Material provided:
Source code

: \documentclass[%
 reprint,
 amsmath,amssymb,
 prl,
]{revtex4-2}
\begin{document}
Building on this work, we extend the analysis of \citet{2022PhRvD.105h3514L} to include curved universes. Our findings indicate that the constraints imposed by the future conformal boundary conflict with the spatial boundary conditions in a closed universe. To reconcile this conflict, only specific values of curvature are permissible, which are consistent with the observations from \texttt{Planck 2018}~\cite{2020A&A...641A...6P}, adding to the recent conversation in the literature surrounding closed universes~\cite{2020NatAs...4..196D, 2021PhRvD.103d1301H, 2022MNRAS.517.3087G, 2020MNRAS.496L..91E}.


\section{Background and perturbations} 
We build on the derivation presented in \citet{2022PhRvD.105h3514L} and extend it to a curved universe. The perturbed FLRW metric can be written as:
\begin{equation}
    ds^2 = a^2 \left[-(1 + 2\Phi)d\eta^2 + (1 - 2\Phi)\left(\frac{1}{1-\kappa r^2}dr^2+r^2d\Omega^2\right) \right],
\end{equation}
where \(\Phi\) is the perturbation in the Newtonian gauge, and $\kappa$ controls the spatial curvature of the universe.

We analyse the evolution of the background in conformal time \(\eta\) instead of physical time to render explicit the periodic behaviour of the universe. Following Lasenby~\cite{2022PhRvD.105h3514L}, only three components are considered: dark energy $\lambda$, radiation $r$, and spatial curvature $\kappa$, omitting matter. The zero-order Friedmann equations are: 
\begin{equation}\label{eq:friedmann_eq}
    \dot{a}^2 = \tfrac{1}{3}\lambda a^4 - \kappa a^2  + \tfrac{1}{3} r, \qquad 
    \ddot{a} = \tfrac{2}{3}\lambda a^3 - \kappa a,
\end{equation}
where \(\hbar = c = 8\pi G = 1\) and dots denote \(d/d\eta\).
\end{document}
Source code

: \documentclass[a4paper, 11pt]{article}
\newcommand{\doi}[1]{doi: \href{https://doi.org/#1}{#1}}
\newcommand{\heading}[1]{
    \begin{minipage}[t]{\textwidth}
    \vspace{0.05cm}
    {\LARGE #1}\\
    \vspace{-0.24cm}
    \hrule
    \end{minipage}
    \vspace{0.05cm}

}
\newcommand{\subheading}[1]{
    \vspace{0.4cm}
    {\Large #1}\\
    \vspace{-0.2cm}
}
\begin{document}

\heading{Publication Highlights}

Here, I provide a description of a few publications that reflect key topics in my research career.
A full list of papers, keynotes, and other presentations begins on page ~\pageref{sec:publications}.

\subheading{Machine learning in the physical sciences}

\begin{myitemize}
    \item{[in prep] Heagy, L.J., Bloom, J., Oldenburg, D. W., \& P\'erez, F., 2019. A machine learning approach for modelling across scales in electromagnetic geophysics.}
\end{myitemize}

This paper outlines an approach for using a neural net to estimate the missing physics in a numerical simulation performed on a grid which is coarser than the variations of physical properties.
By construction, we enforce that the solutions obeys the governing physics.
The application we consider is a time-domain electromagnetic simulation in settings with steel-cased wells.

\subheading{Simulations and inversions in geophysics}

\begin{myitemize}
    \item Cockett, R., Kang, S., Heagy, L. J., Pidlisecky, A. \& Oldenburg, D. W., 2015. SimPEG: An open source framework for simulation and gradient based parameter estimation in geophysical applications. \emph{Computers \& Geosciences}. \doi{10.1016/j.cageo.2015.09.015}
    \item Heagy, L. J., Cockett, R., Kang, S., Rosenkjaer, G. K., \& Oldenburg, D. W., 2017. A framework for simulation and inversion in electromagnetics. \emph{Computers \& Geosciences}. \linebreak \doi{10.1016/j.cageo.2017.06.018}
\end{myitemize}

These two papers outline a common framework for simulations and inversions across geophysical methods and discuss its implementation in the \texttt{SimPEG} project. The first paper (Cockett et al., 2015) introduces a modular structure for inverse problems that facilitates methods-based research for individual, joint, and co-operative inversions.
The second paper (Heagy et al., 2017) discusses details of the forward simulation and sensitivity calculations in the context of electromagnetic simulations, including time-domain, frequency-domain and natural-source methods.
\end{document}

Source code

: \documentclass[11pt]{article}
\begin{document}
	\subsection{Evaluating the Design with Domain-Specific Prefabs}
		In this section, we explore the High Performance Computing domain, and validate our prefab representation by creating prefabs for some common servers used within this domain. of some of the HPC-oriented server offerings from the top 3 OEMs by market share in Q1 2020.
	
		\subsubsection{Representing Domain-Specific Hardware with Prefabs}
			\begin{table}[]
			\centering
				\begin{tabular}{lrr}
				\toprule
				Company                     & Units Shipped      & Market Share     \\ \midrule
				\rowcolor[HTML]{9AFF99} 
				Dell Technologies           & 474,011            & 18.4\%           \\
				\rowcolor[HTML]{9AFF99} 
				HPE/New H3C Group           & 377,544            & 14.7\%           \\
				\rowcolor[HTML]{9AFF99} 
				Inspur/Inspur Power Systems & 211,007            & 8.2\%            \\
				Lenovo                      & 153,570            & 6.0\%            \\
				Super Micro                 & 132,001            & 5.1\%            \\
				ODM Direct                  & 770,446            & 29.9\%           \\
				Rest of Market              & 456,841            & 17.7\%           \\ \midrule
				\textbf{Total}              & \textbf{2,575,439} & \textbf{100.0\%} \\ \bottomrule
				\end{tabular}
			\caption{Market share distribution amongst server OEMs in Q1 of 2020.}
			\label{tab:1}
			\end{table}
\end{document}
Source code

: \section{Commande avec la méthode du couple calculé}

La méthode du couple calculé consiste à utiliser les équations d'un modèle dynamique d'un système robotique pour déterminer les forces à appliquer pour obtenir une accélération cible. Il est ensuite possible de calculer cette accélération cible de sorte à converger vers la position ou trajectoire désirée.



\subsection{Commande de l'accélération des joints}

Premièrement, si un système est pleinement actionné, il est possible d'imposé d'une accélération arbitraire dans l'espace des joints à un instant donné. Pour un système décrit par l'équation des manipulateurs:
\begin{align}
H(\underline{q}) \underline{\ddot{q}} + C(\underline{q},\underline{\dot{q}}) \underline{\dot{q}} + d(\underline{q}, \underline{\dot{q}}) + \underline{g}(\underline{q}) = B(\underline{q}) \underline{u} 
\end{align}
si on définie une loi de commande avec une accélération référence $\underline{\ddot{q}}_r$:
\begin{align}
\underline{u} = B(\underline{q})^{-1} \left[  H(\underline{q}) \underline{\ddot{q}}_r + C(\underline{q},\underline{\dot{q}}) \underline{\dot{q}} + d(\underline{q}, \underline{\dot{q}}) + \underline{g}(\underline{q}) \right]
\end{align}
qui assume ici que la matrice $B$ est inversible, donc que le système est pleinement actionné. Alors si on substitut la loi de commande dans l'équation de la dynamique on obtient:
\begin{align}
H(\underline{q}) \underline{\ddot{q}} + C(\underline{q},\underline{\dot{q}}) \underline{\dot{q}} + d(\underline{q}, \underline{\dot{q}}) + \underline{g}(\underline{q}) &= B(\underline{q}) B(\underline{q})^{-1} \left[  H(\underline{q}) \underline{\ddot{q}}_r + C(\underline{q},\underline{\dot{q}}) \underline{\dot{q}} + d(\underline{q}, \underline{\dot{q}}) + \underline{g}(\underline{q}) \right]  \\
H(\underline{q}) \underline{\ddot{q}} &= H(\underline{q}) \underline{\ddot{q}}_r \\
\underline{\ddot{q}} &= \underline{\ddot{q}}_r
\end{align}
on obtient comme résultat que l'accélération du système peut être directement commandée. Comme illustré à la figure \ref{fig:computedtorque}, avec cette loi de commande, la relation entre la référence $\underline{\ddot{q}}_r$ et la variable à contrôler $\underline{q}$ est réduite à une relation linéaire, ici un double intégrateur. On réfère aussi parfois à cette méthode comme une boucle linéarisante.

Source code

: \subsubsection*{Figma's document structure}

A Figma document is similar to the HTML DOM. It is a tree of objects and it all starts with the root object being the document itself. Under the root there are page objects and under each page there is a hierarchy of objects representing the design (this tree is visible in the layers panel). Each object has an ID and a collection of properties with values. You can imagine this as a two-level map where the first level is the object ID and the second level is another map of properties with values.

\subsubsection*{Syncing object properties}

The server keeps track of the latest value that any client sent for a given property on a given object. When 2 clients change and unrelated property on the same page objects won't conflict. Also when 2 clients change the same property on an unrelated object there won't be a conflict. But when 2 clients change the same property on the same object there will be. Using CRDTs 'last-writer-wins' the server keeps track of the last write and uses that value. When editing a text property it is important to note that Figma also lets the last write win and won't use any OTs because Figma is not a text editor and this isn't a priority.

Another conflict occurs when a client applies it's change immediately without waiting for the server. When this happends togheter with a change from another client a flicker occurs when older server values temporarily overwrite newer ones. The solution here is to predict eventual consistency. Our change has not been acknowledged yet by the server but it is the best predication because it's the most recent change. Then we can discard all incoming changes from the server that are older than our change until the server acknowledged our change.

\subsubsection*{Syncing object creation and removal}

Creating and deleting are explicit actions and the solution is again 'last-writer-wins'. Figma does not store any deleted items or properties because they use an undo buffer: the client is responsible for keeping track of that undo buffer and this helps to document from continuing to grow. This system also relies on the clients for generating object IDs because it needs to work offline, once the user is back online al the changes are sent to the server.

Task to complete: If a line of the listing above holds the string "which", copy it.

Response:
Building on this work, we extend the analysis of \citet{2022PhRvD.105h3514L} to include curved universes. Our findings indicate that the constraints imposed by the future conformal boundary conflict with the spatial boundary conditions in a closed universe. To reconcile this conflict, only specific values of curvature are permissible, which are consistent with the observations from \texttt{Planck 2018}~\cite{2020A&A...641A...6P}, adding to the recent conversation in the literature surrounding closed universes~\cite{2020NatAs...4..196D, 2021PhRvD.103d1301H, 2022MNRAS.517.3087G, 2020MNRAS.496L..91E}.
This paper outlines an approach for using a neural net to estimate the missing physics in a numerical simulation performed on a grid which is coarser than the variations of physical properties.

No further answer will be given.